▸ **Materials provided**
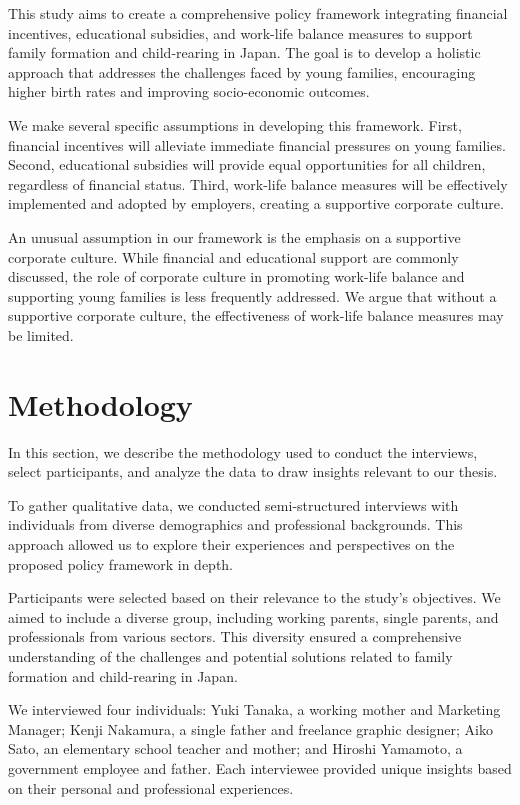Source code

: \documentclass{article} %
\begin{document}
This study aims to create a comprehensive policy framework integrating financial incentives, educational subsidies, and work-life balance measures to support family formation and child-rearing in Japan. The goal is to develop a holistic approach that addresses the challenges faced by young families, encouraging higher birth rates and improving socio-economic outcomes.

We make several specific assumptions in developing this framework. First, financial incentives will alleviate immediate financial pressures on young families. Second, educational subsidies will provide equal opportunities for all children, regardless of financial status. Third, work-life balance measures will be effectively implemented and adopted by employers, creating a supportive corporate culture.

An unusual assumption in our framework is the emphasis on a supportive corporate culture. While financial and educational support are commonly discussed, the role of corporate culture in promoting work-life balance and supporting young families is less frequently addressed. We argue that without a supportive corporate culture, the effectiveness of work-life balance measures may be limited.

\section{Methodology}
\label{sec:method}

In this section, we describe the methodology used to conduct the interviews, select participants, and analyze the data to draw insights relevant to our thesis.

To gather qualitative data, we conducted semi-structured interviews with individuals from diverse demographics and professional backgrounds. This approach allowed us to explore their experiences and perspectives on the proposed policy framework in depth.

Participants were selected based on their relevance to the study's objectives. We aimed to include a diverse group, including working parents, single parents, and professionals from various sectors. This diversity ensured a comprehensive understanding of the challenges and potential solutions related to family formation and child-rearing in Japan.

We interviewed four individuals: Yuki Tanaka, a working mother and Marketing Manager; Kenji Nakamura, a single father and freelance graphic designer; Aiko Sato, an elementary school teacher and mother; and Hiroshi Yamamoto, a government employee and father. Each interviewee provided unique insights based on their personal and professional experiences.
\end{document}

▸ **Prompt**
For the material above, repeat each line exactly and leave out the pictures.

▸ **Solution**
Source code

: \documentclass{article} %
\begin{document}
This study aims to create a comprehensive policy framework integrating financial incentives, educational subsidies, and work-life balance measures to support family formation and child-rearing in Japan. The goal is to develop a holistic approach that addresses the challenges faced by young families, encouraging higher birth rates and improving socio-economic outcomes.

We make several specific assumptions in developing this framework. First, financial incentives will alleviate immediate financial pressures on young families. Second, educational subsidies will provide equal opportunities for all children, regardless of financial status. Third, work-life balance measures will be effectively implemented and adopted by employers, creating a supportive corporate culture.

An unusual assumption in our framework is the emphasis on a supportive corporate culture. While financial and educational support are commonly discussed, the role of corporate culture in promoting work-life balance and supporting young families is less frequently addressed. We argue that without a supportive corporate culture, the effectiveness of work-life balance measures may be limited.

\section{Methodology}
\label{sec:method}

In this section, we describe the methodology used to conduct the interviews, select participants, and analyze the data to draw insights relevant to our thesis.

To gather qualitative data, we conducted semi-structured interviews with individuals from diverse demographics and professional backgrounds. This approach allowed us to explore their experiences and perspectives on the proposed policy framework in depth.

Participants were selected based on their relevance to the study's objectives. We aimed to include a diverse group, including working parents, single parents, and professionals from various sectors. This diversity ensured a comprehensive understanding of the challenges and potential solutions related to family formation and child-rearing in Japan.

We interviewed four individuals: Yuki Tanaka, a working mother and Marketing Manager; Kenji Nakamura, a single father and freelance graphic designer; Aiko Sato, an elementary school teacher and mother; and Hiroshi Yamamoto, a government employee and father. Each interviewee provided unique insights based on their personal and professional experiences.
\end{document}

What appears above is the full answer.